He pulled on a second pair of Y-fronts. ‘All my socks are only ankle high. If I put on more than a pair of trousers I won’t be able to bend.’ He rummaged in the drawers for inspiration.
‘Look in my top drawer … on the far left.’ The torch beam switched sides of the wardrobe.
‘What the hell am I supposed to do with this?’ He was holding up black thong.
‘Far left.’ She sounded irate.
‘What am I looking for?’
‘Tights. A pair of my tights under your trousers will give you an extra layer.’ Her terseness didn’t escape him.
‘I’m a man. We don’t wear tights. I leave that sort of thing to that bloody Griggs farmer fellow.’ He sounded most indignant.
‘They’re your legs. If you get cold or cramps, don’t come running to me. For goodness sake, get on with it! Who’s going to see?’ At times like this he drove her to distraction.
‘Which ones?’ Does it matter?’
‘There are some thick, black ones. Try those.’
He held up a pair by the waistband, letting the legs hang. ‘I’m six foot four and you’re five foot three. What chance have I of getting into these?’ He emphasised his comment by running the torch beam up and down the dangling legs.
‘Yes, I guess so. What about stockings then?’ As she spoke a blast of Arctic air funnelled through the ceiling hole. It caused them both to recoil.
‘Where are they?’ His teeth chattered so much he could hardly form his words.
Marg squelched her way over to the wardrobe. She wasn’t keen on him rifling through her drawers. ‘Here …’ She passed him a pair of stockings and a suspender belt.
He held the latter at arm’s length as if it would bite given half a chance. ‘What am I going to do with this? My waist is forty-four inches …’
‘And counting.’ She didn’t know if he heard. It was true.
‘This wouldn’t fit around one thigh.’
‘Oh, give me those.’ She snatched back the stockings and suspender belt. ‘Here, try these.’ She passed him a pair of hold-ups. ‘They’ve elasticated tops so they don’t need a suspender belt.’

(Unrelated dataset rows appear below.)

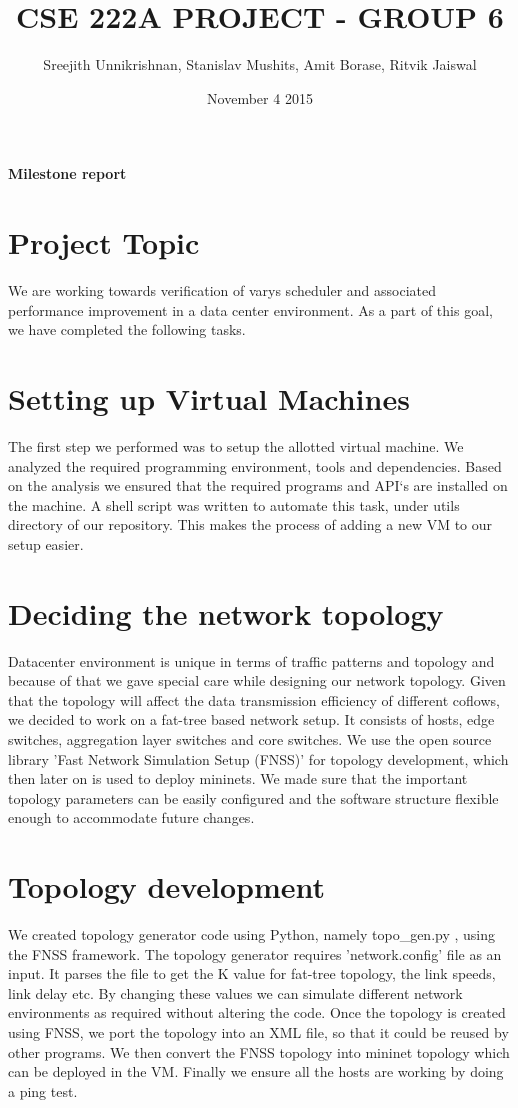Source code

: \documentclass{article}
\title{CSE 222A PROJECT - GROUP 6}
\author{Sreejith Unnikrishnan, Stanislav Mushits, Amit Borase, Ritvik Jaiswal }
\date{November 4 2015}
\begin{document}
\maketitle

\begin{center}
\textbf{Milestone report}
\end{center}


\section{Project Topic}
We are working towards verification of varys scheduler\cite{varys} and associated performance improvement in a data center environment. As a part of this goal, we have completed the following tasks.

\section{Setting up Virtual Machines}
The first step we performed was to setup the allotted virtual machine. We analyzed the required programming environment, tools and dependencies. Based on the analysis we ensured that the required programs and API`s are installed on the machine. A shell script was written to automate this task, under utils directory of our repository. This makes the process of adding a new VM to our setup easier.

\section{Deciding the network topology}
Datacenter environment is unique in terms of traffic patterns and topology and because of that we gave special care while designing our network topology. Given that the topology will affect the data transmission efficiency of different coflows, we decided to work on a fat-tree based network setup. It consists of hosts, edge switches, aggregation layer switches and core switches. We use the open source library 'Fast Network Simulation Setup (FNSS)' \cite{fnss} for topology development, which then later on is used to deploy mininets. We made sure that the important topology parameters can be easily configured and the software structure flexible enough to accommodate future changes.

\section{Topology development}
We created topology generator code using Python, namely topo\_gen.py \cite{repo}, using the FNSS framework. The topology generator requires 'network.config' file as an input. It parses the file to get the K value for fat-tree topology, the link speeds, link delay etc. By changing these values we can simulate different network environments as required without altering the code. Once the topology is created using FNSS, we port the topology into an XML file, so that it could be reused by other programs. We then convert the FNSS topology into mininet topology which can be deployed in the VM. Finally we ensure all the hosts are working by doing a ping test.
\end{document}
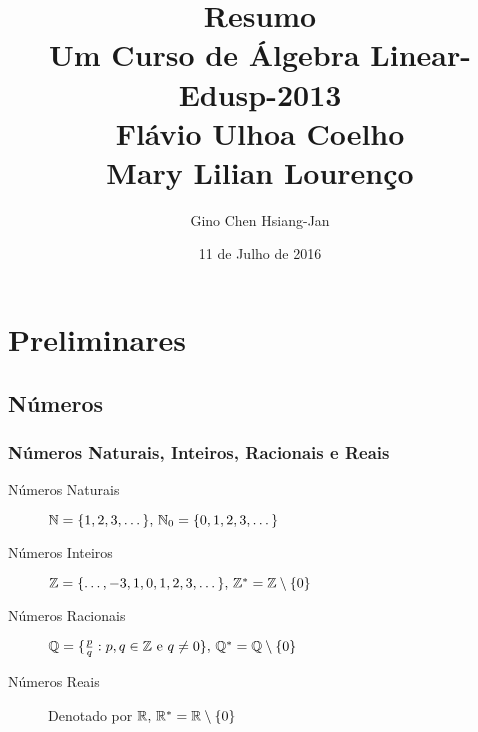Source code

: \documentclass[10pt,a4paper]{book}
\author{Gino Chen Hsiang-Jan}
\title{Resumo\\Um Curso de Álgebra Linear-Edusp-2013\\Flávio Ulhoa Coelho\\Mary Lilian Lourenço}
\date{11 de Julho de 2016}
\begin{document}
\maketitle
\tableofcontents

\newpage


\chapter{Preliminares}




\section{Números}
\subsection{Números Naturais, Inteiros, Racionais e Reais}

\begin{description}
	\item[Números Naturais ] $\mathbb{ N } = \{ 1, 2, 3, \dots \}, \, \mathbb{ N }_0 = \{ 0, 1, 2, 3, \dots \}$
	\item[Números Inteiros ] $\mathbb{ Z } = \{ \dots, -3, 1, 0, 1, 2, 3, \dots \}, \, \mathbb{ Z }^* = \mathbb{ Z } \setminus \{ 0 \}$
	\item[Números Racionais] $\mathbb{ Q } = \{ \frac{p}{q} :p, q \in \mathbb{ Z } \text{ e } q \neq 0 \}, \, \mathbb{ Q }^* = \mathbb{ Q } \setminus \{ 0 \}$
	\item[Números Reais    ] Denotado por $\mathbb{ R }, \, \mathbb{ R }^* = \mathbb{ R } \setminus \{ 0 \}$
\end{description}
\end{document}
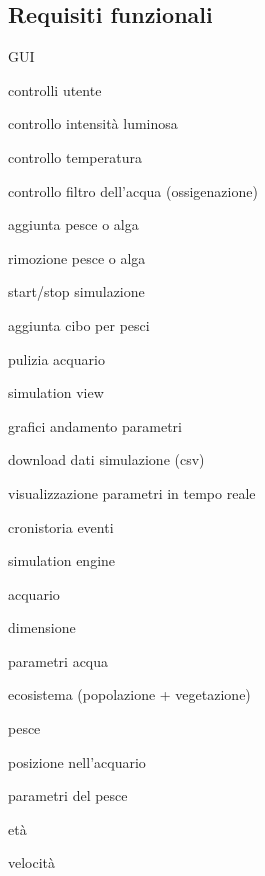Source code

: \documentclass[12pt,a4paper,oneside,article]{article}
\begin{document}
    \subsection{Requisiti funzionali}
    \begin{legal}[label*=3.\arabic*.]
    	\item GUI
    	\begin{legal}
    		\item controlli utente
    		\begin{legal}
    			\item controllo intensità luminosa
    			\item controllo temperatura
    			\item controllo filtro dell'acqua (ossigenazione)
    			\item aggiunta pesce o alga
    			\item rimozione pesce o alga
    			\item start/stop simulazione
    			\item aggiunta cibo per pesci
    			\item pulizia acquario
    		\end{legal}
    		\item simulation view
    		\item grafici andamento parametri
    		\item download dati simulazione (csv)
    		\item visualizzazione parametri in tempo reale
    		\item cronistoria eventi
    	\end{legal}
    	\item simulation engine
    	\begin{legal}
    		\item acquario
    		\begin{legal}
    			\item dimensione
    			\item parametri acqua
    			\item ecosistema (popolazione + vegetazione)
    		\end{legal}
    		\item pesce
    		\begin{legal}
    			\item posizione nell'acquario
    			\item parametri del pesce
    			\begin{legal}
    				\item età
    				\item velocità

\end{legal}
\end{legal}
\end{legal}
\end{legal}
\end{document}
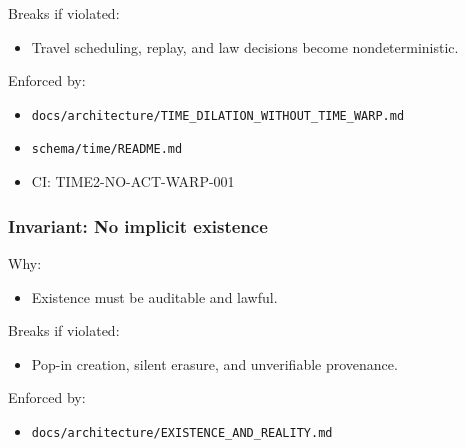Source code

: \documentclass[9pt,a4paper,openany]{book}
\begin{document}
Breaks if violated:



\begin{itemize}
\item Travel scheduling, replay, and law decisions become nondeterministic.\allowbreak{}
\end{itemize}


Enforced by:



\begin{itemize}
\item \texttt{docs/\allowbreak{}architecture/\allowbreak{}TIME\_\allowbreak{}DILATION\_\allowbreak{}WITHOUT\_\allowbreak{}TIME\_\allowbreak{}WARP.\allowbreak{}md}
\end{itemize}


\begin{itemize}
\item \texttt{schema/\allowbreak{}time/\allowbreak{}README.\allowbreak{}md}
\end{itemize}


\begin{itemize}
\item CI: TIME2-\allowbreak{}NO-\allowbreak{}ACT-\allowbreak{}WARP-\allowbreak{}001
\end{itemize}





\subsubsection{Invariant: No implicit existence}


Why:



\begin{itemize}
\item Existence must be auditable and lawful.\allowbreak{}
\end{itemize}


Breaks if violated:



\begin{itemize}
\item Pop-\allowbreak{}in creation, silent erasure, and unverifiable provenance.\allowbreak{}
\end{itemize}


Enforced by:



\begin{itemize}
\item \texttt{docs/\allowbreak{}architecture/\allowbreak{}EXISTENCE\_\allowbreak{}AND\_\allowbreak{}REALITY.\allowbreak{}md}
\end{itemize}
\end{document}
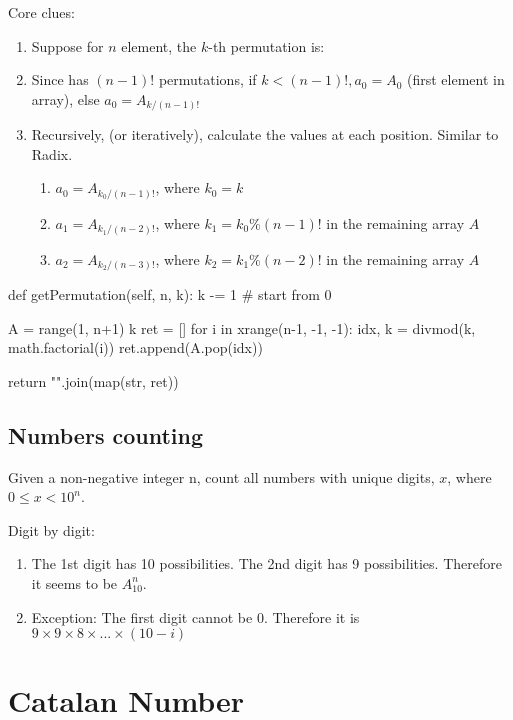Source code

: Core clues:
\begin{enumerate}
\item {}

Suppose for $n$ element, the $k$-th permutation is:

\item {} Since \pyinline{[a1, a3, ..., an-1]} has $(n-1)!$ permutations,
if $k < (n-1)!, a_0 = A_0$ (first element in array), else $a_0 = A_{k/(n-1)!}$

\item Recursively, (or iteratively), calculate the values at each position. Similar to Radix. 
\begin{enumerate}
\item $a_0 = A_{k_0/(n-1)!}$, where $k_0 = k$
\item $a_1 = A_{k_1/(n-2)!}$, where $k_1 = k_0\%(n-1)!$ in the remaining array $A$
\item $a_2 = A_{k_2/(n-3)!}$, where $k_2 = k_1\%(n-2)!$ in the remaining array $A$
\end{enumerate}
\end{enumerate}
\begin{python}
def getPermutation(self, n, k):
    k -= 1  # start from 0

    A = range(1, n+1)
    k %
    ret = []
    for i in xrange(n-1, -1, -1):
        idx, k = divmod(k, math.factorial(i))
        ret.append(A.pop(idx))

    return "".join(map(str, ret))
\end{python}

\subsection{Numbers counting}
 Given a non-negative integer n, count all numbers with unique digits, $x$, where $0 \leq x < 10^n$.

Digit by digit: 
\begin{enumerate}
\item The 1st digit has 10 possibilities. The 2nd digit has 9 possibilities. Therefore it seems to be $A_{10}^n$.
\item Exception: The first digit cannot be 0. Therefore it is $9\times 9\times 8\times ...\times (10-i)$
\end{enumerate}



\section{Catalan Number}\label{section:catalanNumber}
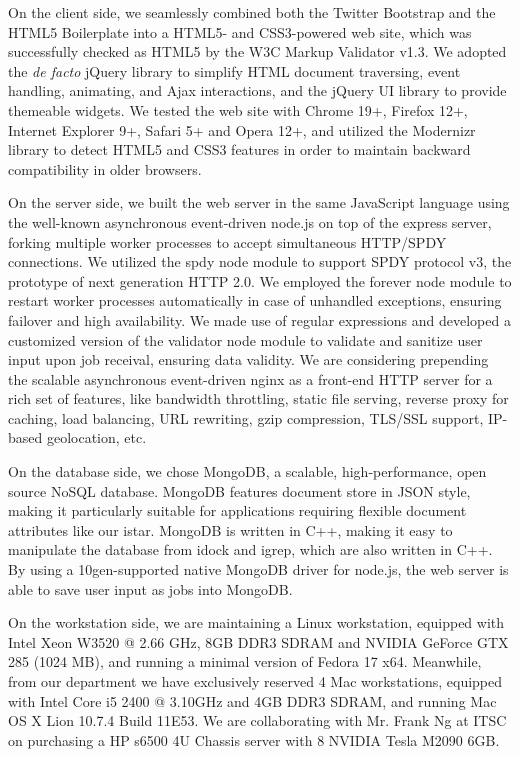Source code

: On the client side, we seamlessly combined both the Twitter Bootstrap and the HTML5 Boilerplate into a HTML5- and CSS3-powered web site, which was successfully checked as HTML5 by the W3C Markup Validator v1.3. We adopted the \textit{de facto} jQuery library to simplify HTML document traversing, event handling, animating, and Ajax interactions, and the jQuery UI library to provide themeable widgets. We tested the web site with Chrome 19+, Firefox 12+, Internet Explorer 9+, Safari 5+ and Opera 12+, and utilized the Modernizr library to detect HTML5 and CSS3 features in order to maintain backward compatibility in older browsers.

On the server side, we built the web server in the same JavaScript language using the well-known asynchronous event-driven node.js on top of the express server, forking multiple worker processes to accept simultaneous HTTP/SPDY connections. We utilized the spdy node module to support SPDY protocol v3, the prototype of next generation HTTP 2.0. We employed the forever node module to restart worker processes automatically in case of unhandled exceptions, ensuring failover and high availability. We made use of regular expressions and developed a customized version of the validator node module to validate and sanitize user input upon job receival, ensuring data validity. We are considering prepending the scalable asynchronous event-driven nginx as a front-end HTTP server for a rich set of features, like bandwidth throttling, static file serving, reverse proxy for caching, load balancing, URL rewriting, gzip compression, TLS/SSL support, IP-based geolocation, etc.

On the database side, we chose MongoDB, a scalable, high-performance, open source NoSQL database. MongoDB features document store in JSON style, making it particularly suitable for applications requiring flexible document attributes like our istar. MongoDB is written in C++, making it easy to manipulate the database from idock and igrep, which are also written in C++. By using a 10gen-supported native MongoDB driver for node.js, the web server is able to save user input as jobs into MongoDB.

On the workstation side, we are maintaining a Linux workstation, equipped with Intel Xeon W3520 @ 2.66 GHz, 8GB DDR3 SDRAM and NVIDIA GeForce GTX 285 (1024 MB), and running a minimal version of Fedora 17 x64. Meanwhile, from our department we have exclusively reserved 4 Mac workstations, equipped with Intel Core i5 2400 @ 3.10GHz and 4GB DDR3 SDRAM, and running Mac OS X Lion 10.7.4 Build 11E53. We are collaborating with Mr. Frank Ng at ITSC on purchasing a HP s6500 4U Chassis server with 8 NVIDIA Tesla M2090 6GB.

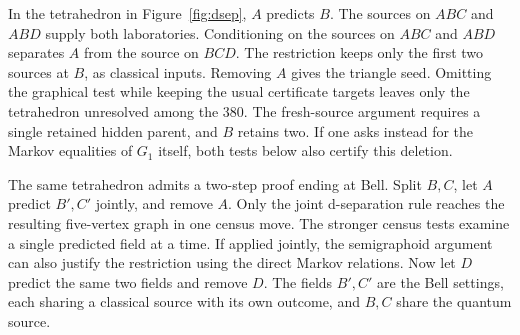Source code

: In the tetrahedron in Figure~\ref{fig:dsep}, \(A\) predicts \(B\).
The sources on \(ABC\) and \(ABD\) supply both laboratories.
Conditioning on the sources on \(ABC\) and \(ABD\) separates \(A\) from
the source on \(BCD\).
The restriction keeps only the first two sources at \(B\), as classical
inputs. Removing \(A\) gives the triangle seed. Omitting the graphical
test while keeping the usual certificate targets leaves only the
tetrahedron unresolved among the 380. The fresh-source argument
requires a single retained hidden parent, and \(B\) retains two.
If one asks instead for the
Markov equalities of \(G_1\) itself, both tests below also certify
this deletion.

The same tetrahedron admits a two-step proof ending at Bell. Split
\(B,C\), let \(A\) predict \(B',C'\) jointly, and remove \(A\).
Only the joint d-separation rule reaches the resulting five-vertex graph
in one census move. The stronger census tests examine a single predicted
field at a time. If applied jointly, the semigraphoid argument can also
justify the restriction using the direct Markov relations. Now let \(D\) predict the same two fields and remove \(D\). The fields
\(B',C'\) are the Bell settings, each sharing a classical source with
its own outcome, and \(B,C\) share the quantum source.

‘Ah the wonders of modern technology.’ He surveyed them in his hands.
‘Sit on the bed, take your socks off. They’re wet anyway. Stockings first, one at a time. Bunch it up in your hand, holding the end open. Start by pointing your toes and pull gently, unravelling the stocking as it covers more of your foot. Now, up the leg. Be firm, but don’t put a hole in them.’ The spectacle of her husband, Graham — ex-British Army Major and Captain of the Harpsden Golf Club for the tenth consecutive year — wearing stockings had never entered her mind, but how quickly and easily he managed to get them on; as if it wasn’t his first time did. She said nothing.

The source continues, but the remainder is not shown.